Nevertheless, further investigations are needed. In addition, the results emphasized that TD sisters perceived a closer sibling relationship and experienced more self-marginalization than their male counterparts. This coin has two sides. On the one hand, the result may highlight the benefit of the caregiving role served by the TD sisters toward the brother/sister with disabilities: although the disability-related responsibilities and duties, the time spent together may enhance closeness in sibling relationships. Nevertheless, it may be worth noting that the TD sisters' self-marginalization may reflect their distress, which may be due to the awareness that they cannot mess and/or they must not be a worry for overwhelmed parents. Conversely to other studies recruiting mainly TD sisters (Travers et al., 2020; Braconnier et al., 2018; Levante et al., 2023; Chiu, 2022), our result has been reached in a gender-balanced sample supporting this potential 2-fold interpretation and opening the way to additional investigations on the topic. Younger TD siblings were more resolved than older ones. Growing up with an older brother/sister with a disability may increase the attitude toward disability on behalf of the younger TD siblings, perceiving it as a part of the familiar context and their own life. No empirical studies have been carried out on this topic; thus, further investigations are required to deepen the determinants engaged in this relationship.
Due to the lack of difference across disability groups (NDD vs. physical disability) on all considered variables, the model has been tested on the whole sample. Correlational coefficients and the tested model supported both hypotheses. Regarding the HP1, the results revealed that the TD sibling's resolution score was a potential protective factor for the quality of sibling relationships characterized by high closeness and low levels of conflict, jealousy, self-marginalization, and worry. Similar to resolved parents [e.g., (Sher-Censor and Shahar-Lahav, 2022; Oppenheim et al., 2009; Reed and Osborne, 2018; Sher-Censor and Shahar-Lahav, 2022)], resolved TD siblings may perceive their brother/sister with disabilities' strengths and difficulties and, in turn, may be more aware of what they could expect from him or her in the sibling relationship. The TD siblings' resolution of the brother/sister's disability may lead to adapting the mental representations of the sibling relationship, which may be characterized by closeness despite the bothered but unwitting behaviors of the brother/sister with a disability. In addition, the resolved TD siblings may be aware of the brother/sister with disability's difficulties and consequently understand the reasons for the parental lack of attention, leaving behind jealousy toward the brother/sister with a disability. The results also highlighted that the TD siblings' resolution might be a potential protective factor for TD siblings' self-marginalization and worry. This means that TD siblings may be less withdrawn and perceive themselves as fallible human beings who need and receive parental support. Furthermore, the resolved TD siblings may not be discouraged about the future of their brother/sister with a disability but consider the positive side despite the brother/sister's difficulties.

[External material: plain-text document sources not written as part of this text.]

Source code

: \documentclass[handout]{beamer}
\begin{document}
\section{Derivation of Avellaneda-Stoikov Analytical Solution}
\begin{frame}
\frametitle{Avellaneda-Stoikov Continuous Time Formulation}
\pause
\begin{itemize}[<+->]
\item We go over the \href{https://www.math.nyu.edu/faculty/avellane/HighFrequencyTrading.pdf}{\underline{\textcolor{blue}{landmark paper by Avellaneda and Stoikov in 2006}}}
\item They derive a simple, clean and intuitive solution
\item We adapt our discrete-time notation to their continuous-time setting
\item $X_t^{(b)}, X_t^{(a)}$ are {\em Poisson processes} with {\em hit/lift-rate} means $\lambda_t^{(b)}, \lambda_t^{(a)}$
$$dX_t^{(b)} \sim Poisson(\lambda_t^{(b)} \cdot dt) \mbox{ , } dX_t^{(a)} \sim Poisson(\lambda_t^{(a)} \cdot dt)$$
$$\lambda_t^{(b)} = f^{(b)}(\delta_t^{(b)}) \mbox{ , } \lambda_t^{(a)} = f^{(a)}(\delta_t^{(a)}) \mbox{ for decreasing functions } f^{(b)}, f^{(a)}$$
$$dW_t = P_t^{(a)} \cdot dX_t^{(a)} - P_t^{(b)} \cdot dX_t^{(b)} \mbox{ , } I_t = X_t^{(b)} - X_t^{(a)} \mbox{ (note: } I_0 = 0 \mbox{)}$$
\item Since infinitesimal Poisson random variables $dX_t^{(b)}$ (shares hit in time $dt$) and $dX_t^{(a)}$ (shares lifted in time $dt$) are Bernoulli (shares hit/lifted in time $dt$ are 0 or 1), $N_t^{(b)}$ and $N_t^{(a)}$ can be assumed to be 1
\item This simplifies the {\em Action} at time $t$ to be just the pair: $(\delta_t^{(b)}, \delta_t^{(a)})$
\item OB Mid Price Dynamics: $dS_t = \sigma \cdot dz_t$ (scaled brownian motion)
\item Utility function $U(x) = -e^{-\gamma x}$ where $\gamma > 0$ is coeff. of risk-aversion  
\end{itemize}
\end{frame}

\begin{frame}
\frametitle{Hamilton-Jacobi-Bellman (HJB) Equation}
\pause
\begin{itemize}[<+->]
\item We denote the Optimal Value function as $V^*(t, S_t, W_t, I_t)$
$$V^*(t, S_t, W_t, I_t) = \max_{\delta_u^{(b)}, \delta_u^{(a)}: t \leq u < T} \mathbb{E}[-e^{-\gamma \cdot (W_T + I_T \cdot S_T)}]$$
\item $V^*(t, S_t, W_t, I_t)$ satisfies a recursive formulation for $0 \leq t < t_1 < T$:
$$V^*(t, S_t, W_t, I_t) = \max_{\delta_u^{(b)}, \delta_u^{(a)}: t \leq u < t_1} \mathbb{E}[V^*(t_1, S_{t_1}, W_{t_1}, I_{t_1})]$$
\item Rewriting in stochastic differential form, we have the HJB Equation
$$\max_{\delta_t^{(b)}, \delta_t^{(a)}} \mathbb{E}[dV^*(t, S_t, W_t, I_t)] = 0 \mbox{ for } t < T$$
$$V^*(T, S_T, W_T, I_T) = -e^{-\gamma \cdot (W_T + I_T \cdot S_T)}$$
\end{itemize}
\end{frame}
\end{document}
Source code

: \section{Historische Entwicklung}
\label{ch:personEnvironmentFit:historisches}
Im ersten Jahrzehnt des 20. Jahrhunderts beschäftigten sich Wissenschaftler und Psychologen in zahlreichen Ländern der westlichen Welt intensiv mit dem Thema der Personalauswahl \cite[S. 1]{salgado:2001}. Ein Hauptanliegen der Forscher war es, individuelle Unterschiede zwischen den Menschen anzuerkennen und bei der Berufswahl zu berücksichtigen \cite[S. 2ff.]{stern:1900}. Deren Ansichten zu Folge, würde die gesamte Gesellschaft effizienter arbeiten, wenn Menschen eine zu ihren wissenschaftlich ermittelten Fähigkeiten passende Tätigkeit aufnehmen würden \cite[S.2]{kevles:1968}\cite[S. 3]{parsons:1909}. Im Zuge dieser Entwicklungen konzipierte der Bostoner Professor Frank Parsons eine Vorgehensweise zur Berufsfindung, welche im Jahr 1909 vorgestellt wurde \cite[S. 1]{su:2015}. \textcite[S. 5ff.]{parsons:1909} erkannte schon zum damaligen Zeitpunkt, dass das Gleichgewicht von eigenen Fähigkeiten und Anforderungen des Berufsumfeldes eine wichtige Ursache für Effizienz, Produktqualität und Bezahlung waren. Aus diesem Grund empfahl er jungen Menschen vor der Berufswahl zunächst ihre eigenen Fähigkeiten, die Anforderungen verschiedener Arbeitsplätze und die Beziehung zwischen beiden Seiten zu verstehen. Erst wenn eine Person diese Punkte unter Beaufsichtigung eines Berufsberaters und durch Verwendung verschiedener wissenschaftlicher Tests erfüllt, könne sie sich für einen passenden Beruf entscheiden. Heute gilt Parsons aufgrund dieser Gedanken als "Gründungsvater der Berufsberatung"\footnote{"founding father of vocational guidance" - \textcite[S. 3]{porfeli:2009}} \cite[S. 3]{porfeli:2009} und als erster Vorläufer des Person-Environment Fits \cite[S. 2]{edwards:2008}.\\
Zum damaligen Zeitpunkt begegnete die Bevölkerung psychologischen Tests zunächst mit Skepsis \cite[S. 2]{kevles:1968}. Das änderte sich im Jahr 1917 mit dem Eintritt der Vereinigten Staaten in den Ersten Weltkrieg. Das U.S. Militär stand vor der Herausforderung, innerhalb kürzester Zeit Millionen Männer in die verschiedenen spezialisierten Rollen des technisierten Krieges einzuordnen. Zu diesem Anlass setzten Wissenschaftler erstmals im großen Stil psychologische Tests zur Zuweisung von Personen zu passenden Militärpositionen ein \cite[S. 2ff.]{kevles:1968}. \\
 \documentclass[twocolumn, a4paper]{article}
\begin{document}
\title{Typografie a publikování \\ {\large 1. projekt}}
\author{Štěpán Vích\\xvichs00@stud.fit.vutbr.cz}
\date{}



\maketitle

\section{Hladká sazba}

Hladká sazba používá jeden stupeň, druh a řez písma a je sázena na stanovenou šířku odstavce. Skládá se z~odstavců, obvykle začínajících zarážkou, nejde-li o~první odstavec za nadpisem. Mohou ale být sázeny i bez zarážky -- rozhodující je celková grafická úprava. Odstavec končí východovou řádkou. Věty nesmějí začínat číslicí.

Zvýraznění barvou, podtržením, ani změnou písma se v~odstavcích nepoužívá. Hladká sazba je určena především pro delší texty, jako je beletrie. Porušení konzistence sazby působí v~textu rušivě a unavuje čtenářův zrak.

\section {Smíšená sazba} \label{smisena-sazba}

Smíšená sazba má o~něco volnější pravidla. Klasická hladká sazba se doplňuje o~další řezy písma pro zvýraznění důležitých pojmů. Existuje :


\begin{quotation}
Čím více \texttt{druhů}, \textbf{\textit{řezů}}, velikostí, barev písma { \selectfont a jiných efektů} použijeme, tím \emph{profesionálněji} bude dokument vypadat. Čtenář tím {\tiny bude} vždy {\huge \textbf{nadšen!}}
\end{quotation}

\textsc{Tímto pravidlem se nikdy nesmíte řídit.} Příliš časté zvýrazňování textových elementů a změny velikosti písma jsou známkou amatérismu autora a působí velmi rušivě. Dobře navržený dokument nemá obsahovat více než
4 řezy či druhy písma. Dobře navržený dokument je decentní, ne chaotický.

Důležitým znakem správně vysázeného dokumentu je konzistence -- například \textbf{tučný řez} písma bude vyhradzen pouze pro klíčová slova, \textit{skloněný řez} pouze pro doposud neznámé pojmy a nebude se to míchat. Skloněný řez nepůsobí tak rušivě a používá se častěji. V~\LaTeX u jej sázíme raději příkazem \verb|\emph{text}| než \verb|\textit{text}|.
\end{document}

Nevertheless, the potential protective role served by the TD siblings' resolution score on the sibling relationship may open the way for consideration of the quality of the parent–TD sibling relationship. Despite the disability-related challenges, parents are required to face a 2-fold task toward the TD siblings, that is, being their secure base and communicating overtly on the brother/sister with a disability strength and difficulty. Although they may be harsh parental tasks, parents may support TD sibling's resolution. This consideration is closely related to the study's hypothesis (HP2): indeed, the potential predictive role of the parental resolution score on the TD sibling's resolution has been investigated. The results supported the second hypothesis (HP2), suggesting that the parental adapted internal working model resulting from the resolution of the child's diagnosis may be transmitted to TD siblings. Therefore, following parents in reaction to the diagnosis process when the diagnosis is communicated by professionals may have considerable cascade effects on each family member. Parents may transmit their adapted mental representation of the child with a disability, helping the TD sibling to adapt their own related to a healthy brother/sister. Thus, being a secure base and resolved parents able to have out not only on challenges but also on the benefits of growing up with a brother/sister with a disability is mandatory. While these two novel paths of relationship provide promising and encouraging results, additional studies are needed.
A further novel issue addressed by the present study regards the role served by the sibship (being the older TD sibling vs. the younger TD sibling) on the TD sibling's resolution and the quality of the sibling relationship. The results supported the group comparison, revealing that the younger TD siblings reported high-resolution scores. Hence, growing up with a brother/sister with disabilities as a younger TD sibling may be a potential promoting factor for the resolution of the diagnosis. A reflection arises from this result: culturally, there is the expectation that the older sibling would be those who will care for vulnerable family members, e.g., elder parents and/or brother/sister with disabilities (Nuckolls, 1993; Weisner et al., 1977; Zukow-Goldring, 1995). Thus, the result reached in the present study may suggest that the older TD siblings may deem as mandatory the caregiver demands; whereas the younger TD siblings who may experience the disability as a part of their life may face them more spontaneously, resolving the diagnosis. It is worth noting that this consideration has to be read carefully due to the fact this is the first study exploring the role of these socio-demographic factors on the unexplored construct of the TD resolution.
Further considerations are related to the impact of the TD sibling's gender and age, and the severity of the disability of the brother/sister on the TD sibling's resolution score and quality of affective sibling relationship. In sum, TD sister reported higher levels of self-marginalization compared to the TD brothers: the certainty that parents do not have time and/or they are not available to support them because the disability-related challenges and duties may lead the TD sisters to withdraw, to not call for help, and/or to overburden of each responsibility. The sequelae on the TD sister's experience may be spotless. It is worth noting that, conversely to other studies recruiting mainly TD sisters [e.g., (Travers et al., 2020; Levante et al., 2025; Chiu, 2022)], the gender-balance sample in the present study may corroborate the traditional care role served by TD sisters in caring [e.g., (Greenberg et al., 1999; Hodapp et al., 2010; Orsmond and Seltzer, 2000)] and their vulnerability to mental health as well (O'Neill and Murray, 2016; Yaldiz et al., 2021; Shivers and McGregor, 2019). Indeed, following the Social Role Theory (Eagly and Koenig, 2009; Pinho and Gaunt, 2024), societal expectations and norms lead females to internalize the role of primary family caregivers, responsible for managing household duties and attending to the needs of family members. In light of these results, it is crucial to further explore the gendered dynamics of caregiving roles, particularly the psychological impact on TD sisters, to better understand how these experiences shape their wellbeing and the family system.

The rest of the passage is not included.